START SOURCE RECORDS
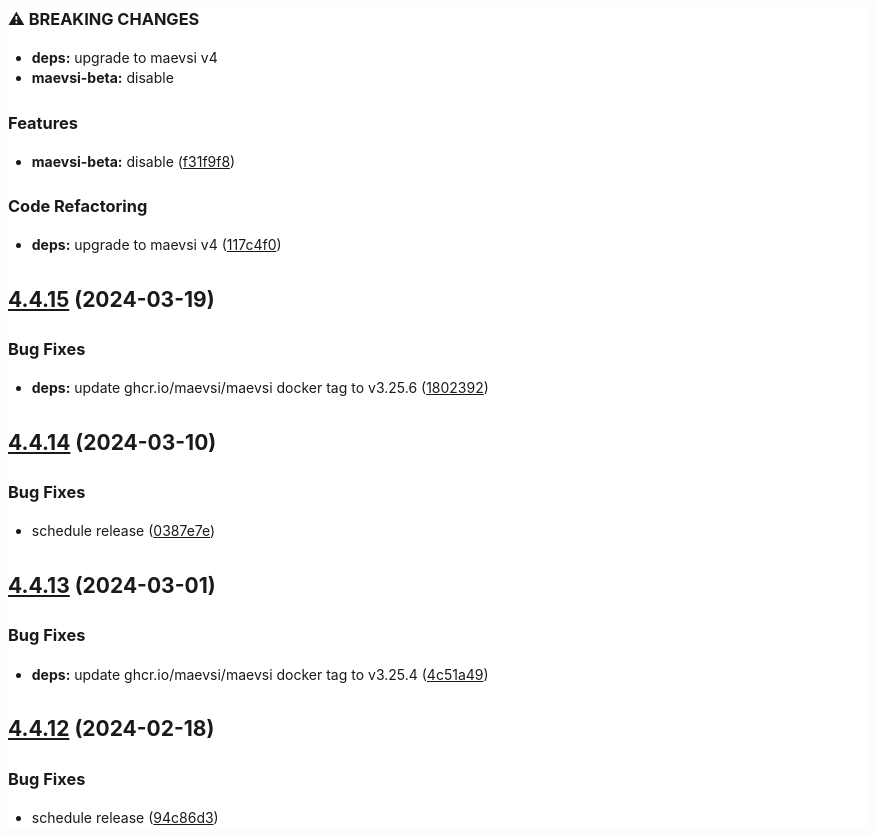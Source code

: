 ### ⚠ BREAKING CHANGES

* **deps:** upgrade to maevsi v4
* **maevsi-beta:** disable

### Features

* **maevsi-beta:** disable ([f31f9f8](https://github.com/maevsi/maevsi_stack/commit/f31f9f8acd0132a34235489575e2d762bf0ae495))


### Code Refactoring

* **deps:** upgrade to maevsi v4 ([117c4f0](https://github.com/maevsi/maevsi_stack/commit/117c4f06b707047f2b7bce537ad0f6ba869bf6c8))

## [4.4.15](https://github.com/maevsi/maevsi_stack/compare/4.4.14...4.4.15) (2024-03-19)


### Bug Fixes

* **deps:** update ghcr.io/maevsi/maevsi docker tag to v3.25.6 ([1802392](https://github.com/maevsi/maevsi_stack/commit/1802392100555a5fc7751fed51126ba105264965))

## [4.4.14](https://github.com/maevsi/maevsi_stack/compare/4.4.13...4.4.14) (2024-03-10)


### Bug Fixes

* schedule release ([0387e7e](https://github.com/maevsi/maevsi_stack/commit/0387e7ee627e3fc6aadeecace64636482a7bf9fc))

## [4.4.13](https://github.com/maevsi/maevsi_stack/compare/4.4.12...4.4.13) (2024-03-01)


### Bug Fixes

* **deps:** update ghcr.io/maevsi/maevsi docker tag to v3.25.4 ([4c51a49](https://github.com/maevsi/maevsi_stack/commit/4c51a49ec73f42c45ab72785874a504ead2ea015))

## [4.4.12](https://github.com/maevsi/maevsi_stack/compare/4.4.11...4.4.12) (2024-02-18)


### Bug Fixes

* schedule release ([94c86d3](https://github.com/maevsi/maevsi_stack/commit/94c86d37d751195f34902d4a661675f622e7a601))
END SOURCE RECORDS
▸ **PROBLEM REQUIREMENTS**: Extract every line of the records above that contains the word "commit".

▸ **SOLUTION FOR THIS PROBLEM**:
* **maevsi-beta:** disable ([f31f9f8](https://github.com/maevsi/maevsi_stack/commit/f31f9f8acd0132a34235489575e2d762bf0ae495))
* **deps:** upgrade to maevsi v4 ([117c4f0](https://github.com/maevsi/maevsi_stack/commit/117c4f06b707047f2b7bce537ad0f6ba869bf6c8))
* **deps:** update ghcr.io/maevsi/maevsi docker tag to v3.25.6 ([1802392](https://github.com/maevsi/maevsi_stack/commit/1802392100555a5fc7751fed51126ba105264965))
* schedule release ([0387e7e](https://github.com/maevsi/maevsi_stack/commit/0387e7ee627e3fc6aadeecace64636482a7bf9fc))
* **deps:** update ghcr.io/maevsi/maevsi docker tag to v3.25.4 ([4c51a49](https://github.com/maevsi/maevsi_stack/commit/4c51a49ec73f42c45ab72785874a504ead2ea015))
* schedule release ([94c86d3](https://github.com/maevsi/maevsi_stack/commit/94c86d37d751195f34902d4a661675f622e7a601))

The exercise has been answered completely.